-- LISTED ENTRIES --
━━━━━━━━━━━━━━━━━━━━━━━━━━━━━━

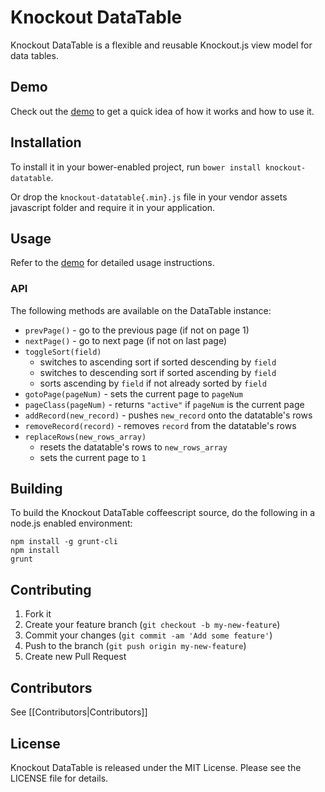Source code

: # Knockout DataTable

Knockout DataTable is a flexible and reusable Knockout.js view model for data tables.

## Demo

Check out the [demo](http://rawgit.com/immense/knockout-datatable/master/demo.html) to get a quick idea of how it works and how to use it.

## Installation

To install it in your bower-enabled project, run `bower install knockout-datatable`.

Or drop the `knockout-datatable{.min}.js` file in your vendor assets javascript folder and require it in your application.

## Usage

Refer to the [demo](http://rawgit.com/immense/knockout-datatable/master/demo.html) for detailed usage instructions.

### API

The following methods are available on the DataTable instance:
* `prevPage()` - go to the previous page (if not on page 1)
* `nextPage()` - go to next page (if not on last page)
* `toggleSort(field)`
  - switches to ascending sort if sorted descending by `field`
  - switches to descending sort if sorted ascending by `field`
  - sorts ascending by `field` if not already sorted by `field`
* `gotoPage(pageNum)` - sets the current page to `pageNum`
* `pageClass(pageNum)` - returns `"active"` if `pageNum` is the current page
* `addRecord(new_record)` - pushes `new_record` onto the datatable's rows
* `removeRecord(record)` - removes `record` from the datatable's rows
* `replaceRows(new_rows_array)`
  - resets the datatable's rows to `new_rows_array`
  - sets the current page to `1`


## Building

To build the Knockout DataTable coffeescript source, do the following in a node.js enabled environment:

```
npm install -g grunt-cli
npm install
grunt
```

## Contributing

1. Fork it
1. Create your feature branch (`git checkout -b my-new-feature`)
1. Commit your changes (`git commit -am 'Add some feature'`)
1. Push to the branch (`git push origin my-new-feature`)
1. Create new Pull Request

## Contributors

See [[Contributors|Contributors]]

## License

Knockout DataTable is released under the MIT License. Please see the LICENSE file for details.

━━━━━━━━━━━━━━━━━━━━━━━━━━━━━━

-- ACTIVITY --
Return all the records exactly. Skip the pictures.

-- EXERCISE RESULT --
Source code

: # Knockout DataTable

Knockout DataTable is a flexible and reusable Knockout.js view model for data tables.

## Demo

Check out the [demo](http://rawgit.com/immense/knockout-datatable/master/demo.html) to get a quick idea of how it works and how to use it.

## Installation

To install it in your bower-enabled project, run `bower install knockout-datatable`.

Or drop the `knockout-datatable{.min}.js` file in your vendor assets javascript folder and require it in your application.

## Usage

Refer to the [demo](http://rawgit.com/immense/knockout-datatable/master/demo.html) for detailed usage instructions.

### API

The following methods are available on the DataTable instance:
* `prevPage()` - go to the previous page (if not on page 1)
* `nextPage()` - go to next page (if not on last page)
* `toggleSort(field)`
  - switches to ascending sort if sorted descending by `field`
  - switches to descending sort if sorted ascending by `field`
  - sorts ascending by `field` if not already sorted by `field`
* `gotoPage(pageNum)` - sets the current page to `pageNum`
* `pageClass(pageNum)` - returns `"active"` if `pageNum` is the current page
* `addRecord(new_record)` - pushes `new_record` onto the datatable's rows
* `removeRecord(record)` - removes `record` from the datatable's rows
* `replaceRows(new_rows_array)`
  - resets the datatable's rows to `new_rows_array`
  - sets the current page to `1`


## Building

To build the Knockout DataTable coffeescript source, do the following in a node.js enabled environment:

```
npm install -g grunt-cli
npm install
grunt
```

## Contributing

1. Fork it
1. Create your feature branch (`git checkout -b my-new-feature`)
1. Commit your changes (`git commit -am 'Add some feature'`)
1. Push to the branch (`git push origin my-new-feature`)
1. Create new Pull Request

## Contributors

See [[Contributors|Contributors]]

## License

Knockout DataTable is released under the MIT License. Please see the LICENSE file for details.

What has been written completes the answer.